The “Society of Jesus” – the Jesuits – was formed in 1540 to combat the “error” of Protestantism at a time when the Catholic Church and the followers of Martin Luther and his theological reformers were locked in a deadly battle for l soul of Christendom. In the bitter religious and military conflicts resulting from the Catholic “Counter-Reformation,” the Jesuit Order became the equivalent of the Pope’s Navy SEALs – an elite ideological force in the defense of the only true faith. As is the case with so many elite units, the purposes of Jesuit spiritual warfare missions were deemed important enough to warrant all kinds of means.

Fast forward to the twentieth and twenty-first centuries, and Christianity is still a religion bitterly divided between those caught up in the struggle to determine what belongs to Caesar and what belongs to God; and those who heretically came to regard the purposes of God and the purposes of Caesar as one and the same.

The first see the walking orders of God in the Sermon of Jesus on the Mount: and in the preferential option of God for the poor. They believe that God exercises His authority through those He chooses to rule a lost and sinful world. Above all, they don’t have to be good men. The murderer and adulterer, King David, was he a good man? God loved him, however. All that matters is that such men rise to positions from which the will of God can be manifested. The American Christian right immediately understood that Donald Trump was not a good man.
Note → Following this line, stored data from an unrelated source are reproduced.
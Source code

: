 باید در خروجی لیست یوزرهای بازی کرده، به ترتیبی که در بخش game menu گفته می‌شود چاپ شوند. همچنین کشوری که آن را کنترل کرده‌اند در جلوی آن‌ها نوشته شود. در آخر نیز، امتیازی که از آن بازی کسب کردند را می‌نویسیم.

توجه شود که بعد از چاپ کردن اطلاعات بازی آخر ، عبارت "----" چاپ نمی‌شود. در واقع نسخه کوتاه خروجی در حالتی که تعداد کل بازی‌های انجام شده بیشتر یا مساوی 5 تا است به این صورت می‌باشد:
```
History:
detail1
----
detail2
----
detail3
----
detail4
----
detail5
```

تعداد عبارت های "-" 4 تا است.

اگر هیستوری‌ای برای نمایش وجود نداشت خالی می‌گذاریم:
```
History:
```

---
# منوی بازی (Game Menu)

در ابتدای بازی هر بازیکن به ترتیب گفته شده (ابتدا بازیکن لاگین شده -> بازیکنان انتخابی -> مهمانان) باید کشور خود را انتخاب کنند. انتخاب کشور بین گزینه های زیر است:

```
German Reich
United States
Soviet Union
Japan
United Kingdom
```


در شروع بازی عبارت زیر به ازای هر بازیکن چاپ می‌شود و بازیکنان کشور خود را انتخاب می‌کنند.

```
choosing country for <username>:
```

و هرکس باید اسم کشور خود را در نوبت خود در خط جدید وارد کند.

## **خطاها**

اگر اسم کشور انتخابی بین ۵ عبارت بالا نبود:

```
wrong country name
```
But, they believed with all their heart that he was the man of God.

Which of these two groups does Christopher Luxon belong to?
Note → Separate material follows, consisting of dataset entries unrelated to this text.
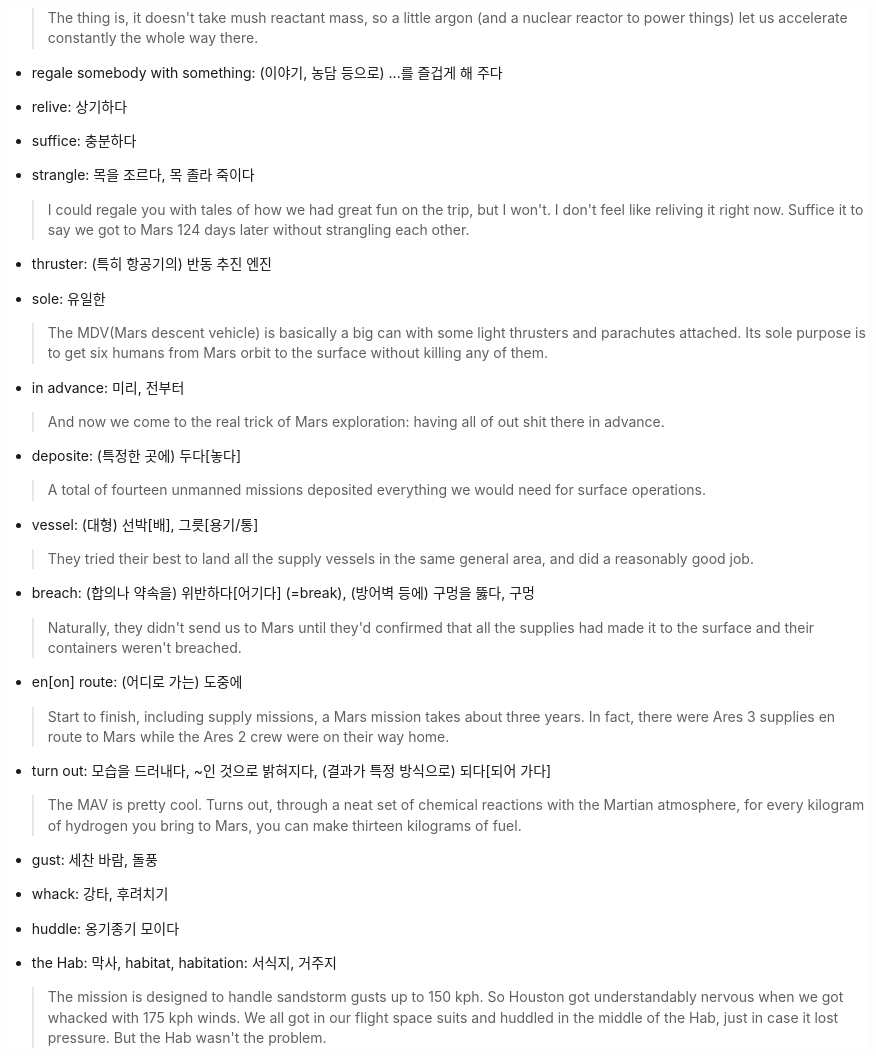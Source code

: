 > The thing is, it doesn't take mush reactant mass, so a little argon (and a nuclear reactor to power things) let us accelerate constantly the whole way there.

- regale somebody with something: (이야기, 농담 등으로) ...를 즐겁게 해 주다

- relive: 상기하다

- suffice: 충분하다

- strangle: 목을 조르다, 목 졸라 죽이다

> I could regale you with tales of how we had great fun on the trip, but I won't. I don't feel like reliving it right now. Suffice it to say we got to Mars 124 days later without strangling each other.

- thruster: (특히 항공기의) 반동 추진 엔진

- sole: 유일한

> The MDV(Mars descent vehicle) is basically a big can with some light thrusters and parachutes attached. Its sole purpose is to get six humans from Mars orbit to the surface without killing any of them.

- in advance: 미리, 전부터

> And now we come to the real trick of Mars exploration: having all of out shit there in advance.

- deposite: (특정한 곳에) 두다[놓다]

> A total of fourteen unmanned missions deposited everything we would need for surface operations.

- vessel: (대형) 선박[배], 그릇[용기/통]

> They tried their best to land all the supply vessels in the same general area, and did a reasonably good job.

- breach: (합의나 약속을) 위반하다[어기다] (=break), (방어벽 등에) 구멍을 뚫다, 구멍

> Naturally, they didn't send us to Mars until they'd confirmed that all the supplies had made it to the surface and their containers weren't breached.

- en[on] route: (어디로 가는) 도중에

> Start to finish, including supply missions, a Mars mission takes about three years. In fact, there were Ares 3 supplies en route to Mars while the Ares 2 crew were on their way home.

- turn out: 모습을 드러내다, ~인 것으로 밝혀지다, (결과가 특정 방식으로) 되다[되어 가다]

> The MAV is pretty cool. Turns out, through a neat set of chemical reactions with the Martian atmosphere, for every kilogram of hydrogen you bring to Mars, you can make thirteen kilograms of fuel.

- gust: 세찬 바람, 돌풍

- whack: 강타, 후려치기

- huddle: 옹기종기 모이다

- the Hab: 막사, habitat, habitation: 서식지, 거주지

> The mission is designed to handle sandstorm gusts up to 150 kph. So Houston got understandably nervous when we got whacked with 175 kph winds. We all got in our flight space suits and huddled in the middle of the Hab, just in case it lost pressure. But the Hab wasn't the problem.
As the Taxpayers Union was quick to point out, a man who took a $ 4 million pay cut to get into Parliament was clearly not doing it for the money! Interviewed on camera by Stuff, just hours after becoming the new leader of the National Party, Luxon traces his interest in politics back to a biography of Winston Churchill – a man who from an early age was convinced that God had a special purpose for him. The biographies of “great men” shaped Luxon’s understanding of business and politics. If the Taxpayers Union is right and he’s not in Parliament for the money, then why is he here? For power?

Luxon insists its goal is to bring National back to moderation. If that’s true, then we have to wish him luck. But I can’t help but recall her difficulty in answering Suzie Fergusson’s questions about her faith. To be an evangelical Christian is to be a proud publisher of the “good news” of Christ to “all nations”. No Christian politician should ever remain silent when challenged to declare his mission. Jesus’ “agenda” has not changed for 2000 years:

“Love the Lord your God with all your heart and with all your soul and with all your strength and with all your mind ‘and love your neighbor as yourself.”

The only world worth fighting for politically, and the only world worth living in, is the world in which Caesar walks in the same order.